Titanium and its alloy are one of the most used metals for biomedical applications owing to their excellent mechanical properties, corrosion resistance and biocompatibility. Despite its excellent properties, titanium and its alloy are susceptible to tribocorrosion processes, stress shielding and possible toxicity issues related to alloying elements (vanadium, aluminium). Significant advancement have been made in the field towards development of new titanium alloys with low modulus,Citation6 surface treatment methods and coatings to improve surface-related properties including hardness, wear, corrosion and tribocorrosion.Citation6, 7 An interesting surface modification technique, Plasma Electrolytic Oxidation (PEO) for titanium is described by Laurindo et al.Citation8 In this study, the porosity, chemical composition, crystalline structure and oxide layer thickness were modified due to increase in PEO voltage and annealing treatment, leading to improved wear resistance of the titanium.
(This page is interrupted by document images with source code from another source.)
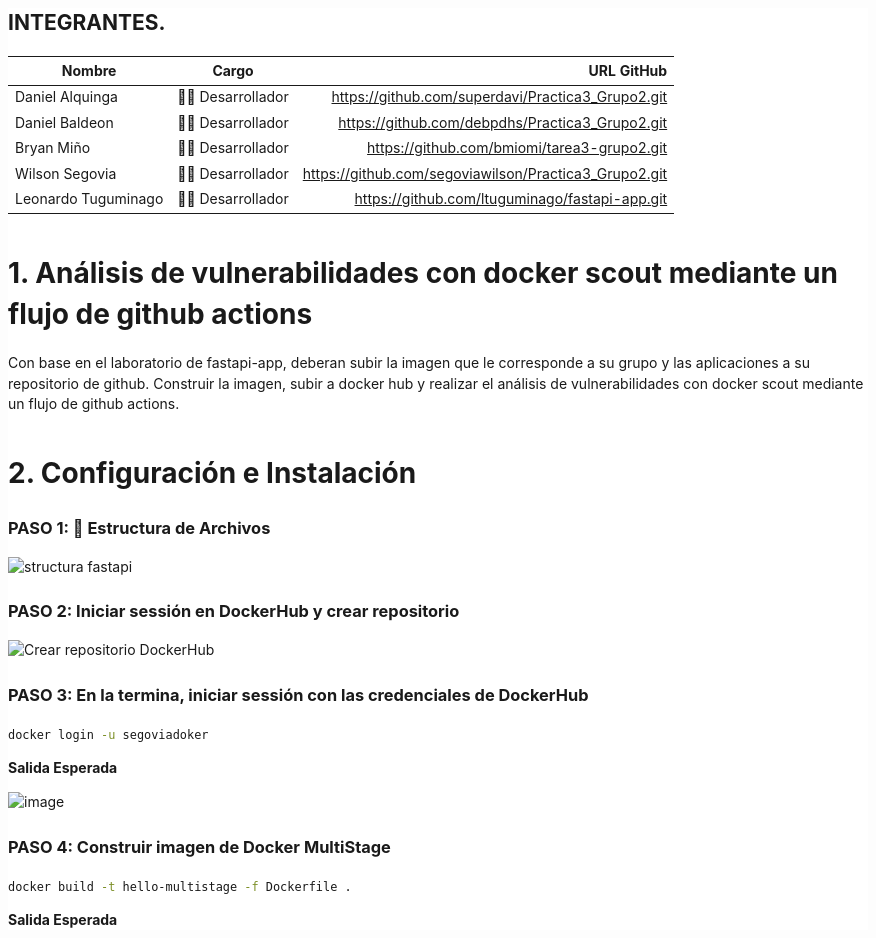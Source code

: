 ## INTEGRANTES.
| Nombre | Cargo | URL GitHub |
|---|:---:|---:|
| Daniel Alquinga | :technologist: Desarrollador | https://github.com/superdavi/Practica3_Grupo2.git |
| Daniel Baldeon | :technologist: Desarrollador | https://github.com/debpdhs/Practica3_Grupo2.git |
| Bryan Miño | :technologist: Desarrollador | https://github.com/bmiomi/tarea3-grupo2.git |
| Wilson Segovia | :technologist: Desarrollador | https://github.com/segoviawilson/Practica3_Grupo2.git |
| Leonardo Tuguminago | :technologist: Desarrollador | https://github.com/ltuguminago/fastapi-app.git |

# 1. Análisis de vulnerabilidades con docker scout mediante un flujo de github actions

Con base en el laboratorio de fastapi-app, deberan subir la imagen que le corresponde a su grupo y las aplicaciones a su repositorio de github. Construir la imagen, subir a docker hub y realizar el análisis de vulnerabilidades con docker scout mediante un flujo de github actions.

# 2. Configuración e Instalación

### PASO 1: 📂 Estructura de Archivos

<img width="222" height="185" alt="structura fastapi" src="https://github.com/user-attachments/assets/9e959e1b-bfc3-4a77-b489-b578ade1ac24" />


### PASO 2: Iniciar sessión en DockerHub y crear repositorio

<img width="946" height="553" alt="Crear repositorio DockerHub" src="https://github.com/user-attachments/assets/38ceed27-051c-4595-9506-e0a57ea78ddf" />

### PASO 3: En la termina, iniciar sessión con las credenciales de DockerHub

```bash
docker login -u segoviadoker
```

**Salida Esperada**

<img width="554" height="168" alt="image" src="https://github.com/user-attachments/assets/3d369e43-5b55-428e-8938-f1ac0f928410" />


### PASO 4: Construir imagen de Docker MultiStage

```bash
docker build -t hello-multistage -f Dockerfile .
```

**Salida Esperada**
I have been greatly privileged to act as Guest Editor for this Special Issue of Materials Technology: Advance Performance Materials on such an important and interesting subject. I hope that the material presented in this collection of eight original Review and Research papers will provide a glimpse of the various research and development activities already recorded in this field while discussing further topics which needs additional assessments.
I am grateful to the Editor, Professor Devesh Misra, Editor-in-Chief, for constant encouragement and support. I would also like to thank and congratulate the authors for their timely and greatly appreciated contributions to this Special Issue.
References
- T. M. Sridhar, S. P. Vinodhini, U. Kamachi Mudali, et al.: ‘Load bearing metallic implants: electrochemical characterization of corrosion phenomena’. Mater. Technol., 2004, 3, 253–266.
- S. A. Mali: ‘Mechanically-assisted crevice corrosion in metallic biomaterials: a review’. Mater. Technol., 2004, 3, 253–266.
- T. P. Chaturvedi: ‘Corrosive behavior of implant biomaterials in oral environment’. Mater. Technol., 2004, 3, 253–266.
- J. Chen, L. Tan and K. Yang: ‘Biodegradable magnesium alloys: a review’. Mater. Technol., 2004, 3, 253–266.
- P. Trivedi, K. C. Nune and R. D. K. Misra: ‘Degradation behavior of magnesium-rare earth biomedical alloys’. Mater. Technol., 2004, 3, 253–266.
- A. Revathi, S. Magesh, V. K. Balla, et al.: ‘Current advances in enhancement of wear and corrosion resistance of titanium alloys – a review’. Mater. Technol., 2004, 3, 253–266.
- Y. Bai, J. Li, S. Li, et al.: ‘Corrosion behavior and surface modification of the β-type biomedical Ti–24Nb–4Zr–8Sn alloys’. Mater. Technol., 2004, 3, 253–266.
- C. A. H. Laurindo, L. M. Bemben, R. D. Torres, et al.: ‘Influence of the annealing treatment on the tribocorrosion properties of Ca and P containing TiO2 produced by plasma electrolytic oxidation’. Mater. Technol., 2004, 3, 253–266.